* _Work instructions_
For the entries below, repeat exactly each line starting with the one that contains "Selaku seorang yang" and going on through the one that contains "Kamu jangan bingung", and no others.

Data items

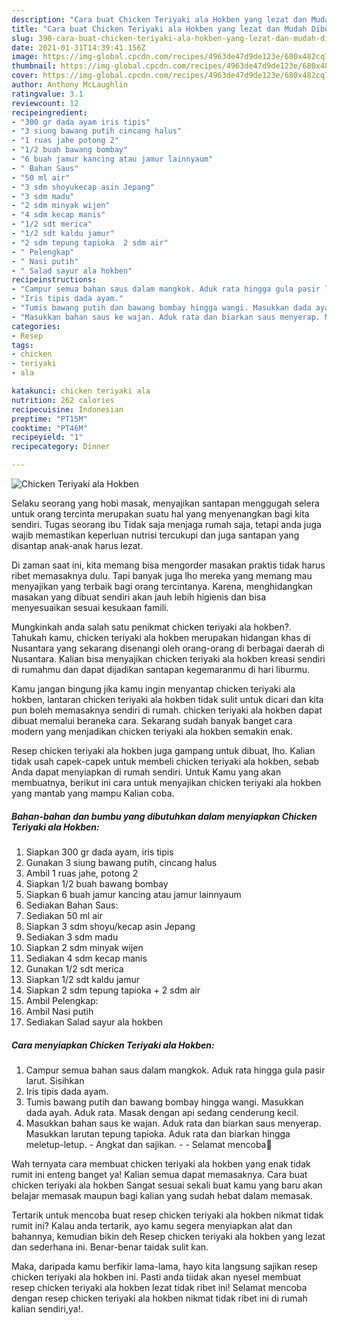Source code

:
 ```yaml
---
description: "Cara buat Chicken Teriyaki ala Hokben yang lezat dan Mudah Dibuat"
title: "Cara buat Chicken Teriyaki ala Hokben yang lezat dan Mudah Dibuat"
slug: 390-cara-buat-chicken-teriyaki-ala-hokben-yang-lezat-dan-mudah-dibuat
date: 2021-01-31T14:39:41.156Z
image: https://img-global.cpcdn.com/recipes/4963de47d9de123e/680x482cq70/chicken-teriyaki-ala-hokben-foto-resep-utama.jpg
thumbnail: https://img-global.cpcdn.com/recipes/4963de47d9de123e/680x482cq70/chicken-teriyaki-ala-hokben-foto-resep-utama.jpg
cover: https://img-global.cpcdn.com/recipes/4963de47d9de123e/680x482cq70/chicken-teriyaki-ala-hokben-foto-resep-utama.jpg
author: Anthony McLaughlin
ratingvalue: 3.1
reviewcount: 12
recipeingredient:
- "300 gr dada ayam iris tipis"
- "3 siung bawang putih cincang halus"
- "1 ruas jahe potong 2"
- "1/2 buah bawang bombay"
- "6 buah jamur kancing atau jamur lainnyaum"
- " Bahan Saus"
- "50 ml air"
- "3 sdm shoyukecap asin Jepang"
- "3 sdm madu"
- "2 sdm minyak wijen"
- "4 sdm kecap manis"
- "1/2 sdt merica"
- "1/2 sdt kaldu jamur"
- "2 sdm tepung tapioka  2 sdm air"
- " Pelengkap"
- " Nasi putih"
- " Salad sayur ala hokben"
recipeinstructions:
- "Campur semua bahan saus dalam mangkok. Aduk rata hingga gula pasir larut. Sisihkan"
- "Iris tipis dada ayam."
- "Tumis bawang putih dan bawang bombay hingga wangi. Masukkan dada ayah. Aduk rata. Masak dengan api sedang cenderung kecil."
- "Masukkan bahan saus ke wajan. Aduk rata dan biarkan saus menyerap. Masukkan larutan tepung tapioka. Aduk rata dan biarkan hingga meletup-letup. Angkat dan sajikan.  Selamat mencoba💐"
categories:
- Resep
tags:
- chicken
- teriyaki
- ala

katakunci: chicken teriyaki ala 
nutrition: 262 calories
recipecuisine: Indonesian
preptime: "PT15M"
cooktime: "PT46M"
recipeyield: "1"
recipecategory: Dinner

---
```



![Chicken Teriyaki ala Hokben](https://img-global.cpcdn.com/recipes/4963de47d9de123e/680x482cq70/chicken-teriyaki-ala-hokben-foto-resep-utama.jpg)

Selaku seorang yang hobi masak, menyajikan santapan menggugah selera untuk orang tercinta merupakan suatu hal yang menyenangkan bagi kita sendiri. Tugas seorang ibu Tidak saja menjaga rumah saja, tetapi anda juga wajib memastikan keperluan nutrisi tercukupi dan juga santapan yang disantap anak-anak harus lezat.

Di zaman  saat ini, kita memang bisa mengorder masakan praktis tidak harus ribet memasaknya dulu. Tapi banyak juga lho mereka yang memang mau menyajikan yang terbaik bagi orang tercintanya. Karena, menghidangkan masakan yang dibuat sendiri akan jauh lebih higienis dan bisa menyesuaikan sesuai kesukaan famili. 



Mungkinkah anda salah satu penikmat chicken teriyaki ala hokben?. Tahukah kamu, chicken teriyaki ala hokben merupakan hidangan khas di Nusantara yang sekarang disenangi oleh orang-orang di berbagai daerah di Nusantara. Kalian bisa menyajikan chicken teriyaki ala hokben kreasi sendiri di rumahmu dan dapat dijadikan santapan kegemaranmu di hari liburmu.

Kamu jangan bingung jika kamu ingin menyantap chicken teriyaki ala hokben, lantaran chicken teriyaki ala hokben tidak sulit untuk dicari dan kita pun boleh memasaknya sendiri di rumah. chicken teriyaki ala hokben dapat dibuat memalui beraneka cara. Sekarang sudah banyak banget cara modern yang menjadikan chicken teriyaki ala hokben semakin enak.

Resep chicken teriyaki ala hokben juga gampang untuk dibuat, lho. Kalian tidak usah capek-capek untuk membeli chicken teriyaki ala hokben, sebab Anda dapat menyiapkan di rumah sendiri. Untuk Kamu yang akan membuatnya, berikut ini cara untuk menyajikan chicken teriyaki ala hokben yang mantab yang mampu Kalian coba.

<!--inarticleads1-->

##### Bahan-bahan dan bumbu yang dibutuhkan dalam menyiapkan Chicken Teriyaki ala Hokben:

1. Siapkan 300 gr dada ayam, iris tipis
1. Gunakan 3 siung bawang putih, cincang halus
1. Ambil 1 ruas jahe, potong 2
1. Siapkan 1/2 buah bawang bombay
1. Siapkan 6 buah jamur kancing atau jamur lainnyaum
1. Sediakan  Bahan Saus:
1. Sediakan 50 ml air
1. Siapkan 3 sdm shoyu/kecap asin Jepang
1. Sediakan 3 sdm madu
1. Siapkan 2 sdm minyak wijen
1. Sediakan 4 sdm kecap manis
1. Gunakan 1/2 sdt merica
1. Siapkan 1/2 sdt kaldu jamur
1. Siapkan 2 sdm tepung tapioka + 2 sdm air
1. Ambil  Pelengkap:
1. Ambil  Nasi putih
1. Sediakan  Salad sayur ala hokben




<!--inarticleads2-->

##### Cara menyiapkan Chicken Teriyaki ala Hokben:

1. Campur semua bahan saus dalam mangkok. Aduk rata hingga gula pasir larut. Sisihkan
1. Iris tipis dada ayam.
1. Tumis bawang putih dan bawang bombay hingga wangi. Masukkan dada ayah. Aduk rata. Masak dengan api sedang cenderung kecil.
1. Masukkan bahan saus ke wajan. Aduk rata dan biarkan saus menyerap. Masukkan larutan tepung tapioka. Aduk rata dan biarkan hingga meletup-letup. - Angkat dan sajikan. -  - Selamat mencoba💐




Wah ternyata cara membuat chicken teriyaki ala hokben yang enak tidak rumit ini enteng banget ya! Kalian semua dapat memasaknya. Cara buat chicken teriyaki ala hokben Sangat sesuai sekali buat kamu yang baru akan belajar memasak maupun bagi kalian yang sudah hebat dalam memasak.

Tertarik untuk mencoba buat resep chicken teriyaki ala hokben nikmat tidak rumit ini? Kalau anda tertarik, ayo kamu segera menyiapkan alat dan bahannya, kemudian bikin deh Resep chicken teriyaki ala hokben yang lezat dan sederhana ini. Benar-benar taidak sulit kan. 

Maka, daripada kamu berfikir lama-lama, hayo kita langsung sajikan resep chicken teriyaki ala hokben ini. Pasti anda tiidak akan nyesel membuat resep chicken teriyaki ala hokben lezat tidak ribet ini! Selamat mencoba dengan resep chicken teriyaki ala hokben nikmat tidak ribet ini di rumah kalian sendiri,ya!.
* * *
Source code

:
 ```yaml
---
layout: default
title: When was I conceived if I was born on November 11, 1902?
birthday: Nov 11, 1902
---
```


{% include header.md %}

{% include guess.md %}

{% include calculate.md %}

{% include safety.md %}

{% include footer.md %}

* _The completed task_
Selaku seorang yang hobi masak, menyajikan santapan menggugah selera untuk orang tercinta merupakan suatu hal yang menyenangkan bagi kita sendiri. Tugas seorang ibu Tidak saja menjaga rumah saja, tetapi anda juga wajib memastikan keperluan nutrisi tercukupi dan juga santapan yang disantap anak-anak harus lezat.

Di zaman  saat ini, kita memang bisa mengorder masakan praktis tidak harus ribet memasaknya dulu. Tapi banyak juga lho mereka yang memang mau menyajikan yang terbaik bagi orang tercintanya. Karena, menghidangkan masakan yang dibuat sendiri akan jauh lebih higienis dan bisa menyesuaikan sesuai kesukaan famili. 



Mungkinkah anda salah satu penikmat chicken teriyaki ala hokben?. Tahukah kamu, chicken teriyaki ala hokben merupakan hidangan khas di Nusantara yang sekarang disenangi oleh orang-orang di berbagai daerah di Nusantara. Kalian bisa menyajikan chicken teriyaki ala hokben kreasi sendiri di rumahmu dan dapat dijadikan santapan kegemaranmu di hari liburmu.

Kamu jangan bingung jika kamu ingin menyantap chicken teriyaki ala hokben, lantaran chicken teriyaki ala hokben tidak sulit untuk dicari dan kita pun boleh memasaknya sendiri di rumah. chicken teriyaki ala hokben dapat dibuat memalui beraneka cara. Sekarang sudah banyak banget cara modern yang menjadikan chicken teriyaki ala hokben semakin enak.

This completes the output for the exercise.